Required work —
Go to the line below containing "- ✅ Handle server-side" and print exactly from there through the line containing "- ✅ Add simple", both included. Print nothing else.

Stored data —
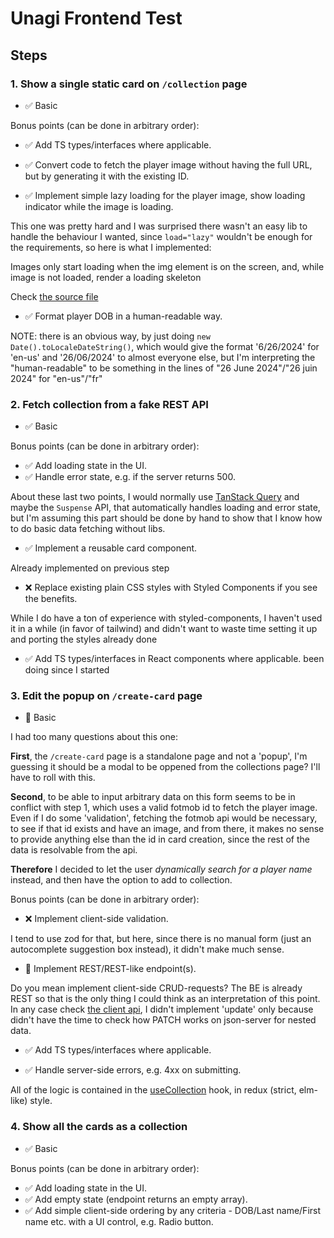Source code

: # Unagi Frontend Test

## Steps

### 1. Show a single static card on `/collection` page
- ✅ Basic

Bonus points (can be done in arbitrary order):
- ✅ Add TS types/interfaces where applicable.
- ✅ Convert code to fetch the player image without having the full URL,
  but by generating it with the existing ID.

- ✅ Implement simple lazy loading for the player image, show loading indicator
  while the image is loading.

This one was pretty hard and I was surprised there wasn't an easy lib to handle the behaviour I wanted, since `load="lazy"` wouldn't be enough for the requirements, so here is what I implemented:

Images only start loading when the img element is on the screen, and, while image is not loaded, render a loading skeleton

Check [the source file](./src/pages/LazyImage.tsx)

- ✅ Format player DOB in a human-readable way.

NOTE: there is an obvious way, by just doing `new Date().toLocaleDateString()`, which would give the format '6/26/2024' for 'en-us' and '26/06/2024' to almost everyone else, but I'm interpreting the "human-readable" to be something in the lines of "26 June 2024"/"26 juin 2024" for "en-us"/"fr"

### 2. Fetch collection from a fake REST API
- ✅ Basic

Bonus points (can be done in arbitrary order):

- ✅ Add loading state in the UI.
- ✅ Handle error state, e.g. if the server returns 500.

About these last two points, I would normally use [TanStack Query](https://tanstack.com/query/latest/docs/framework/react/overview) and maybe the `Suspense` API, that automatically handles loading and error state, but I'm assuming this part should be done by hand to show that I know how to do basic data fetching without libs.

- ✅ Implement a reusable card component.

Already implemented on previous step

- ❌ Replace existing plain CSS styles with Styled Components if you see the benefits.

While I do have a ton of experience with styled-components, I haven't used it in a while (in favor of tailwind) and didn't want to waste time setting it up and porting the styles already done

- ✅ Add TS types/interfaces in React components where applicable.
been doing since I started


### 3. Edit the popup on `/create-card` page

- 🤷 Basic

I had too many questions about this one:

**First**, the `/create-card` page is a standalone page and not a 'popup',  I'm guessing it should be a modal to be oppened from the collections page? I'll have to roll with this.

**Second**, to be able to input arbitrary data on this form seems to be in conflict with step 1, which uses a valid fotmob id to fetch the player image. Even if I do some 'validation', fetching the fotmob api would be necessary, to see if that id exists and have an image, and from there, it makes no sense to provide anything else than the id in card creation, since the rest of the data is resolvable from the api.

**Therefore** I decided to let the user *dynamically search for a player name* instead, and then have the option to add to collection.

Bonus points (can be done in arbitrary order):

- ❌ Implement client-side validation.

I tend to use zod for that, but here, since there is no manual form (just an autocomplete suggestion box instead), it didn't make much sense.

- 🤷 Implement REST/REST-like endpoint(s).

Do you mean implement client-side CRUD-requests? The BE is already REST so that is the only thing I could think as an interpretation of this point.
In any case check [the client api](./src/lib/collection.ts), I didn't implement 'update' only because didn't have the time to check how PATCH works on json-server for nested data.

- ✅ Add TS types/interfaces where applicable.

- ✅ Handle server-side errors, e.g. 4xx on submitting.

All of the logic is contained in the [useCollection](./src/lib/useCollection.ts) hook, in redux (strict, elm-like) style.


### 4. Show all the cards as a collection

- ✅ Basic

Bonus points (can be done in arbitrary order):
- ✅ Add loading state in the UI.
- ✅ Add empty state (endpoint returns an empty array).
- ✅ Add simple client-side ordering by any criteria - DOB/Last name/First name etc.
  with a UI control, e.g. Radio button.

Task result —
- ✅ Handle server-side errors, e.g. 4xx on submitting.

All of the logic is contained in the [useCollection](./src/lib/useCollection.ts) hook, in redux (strict, elm-like) style.


### 4. Show all the cards as a collection

- ✅ Basic

Bonus points (can be done in arbitrary order):
- ✅ Add loading state in the UI.
- ✅ Add empty state (endpoint returns an empty array).
- ✅ Add simple client-side ordering by any criteria - DOB/Last name/First name etc.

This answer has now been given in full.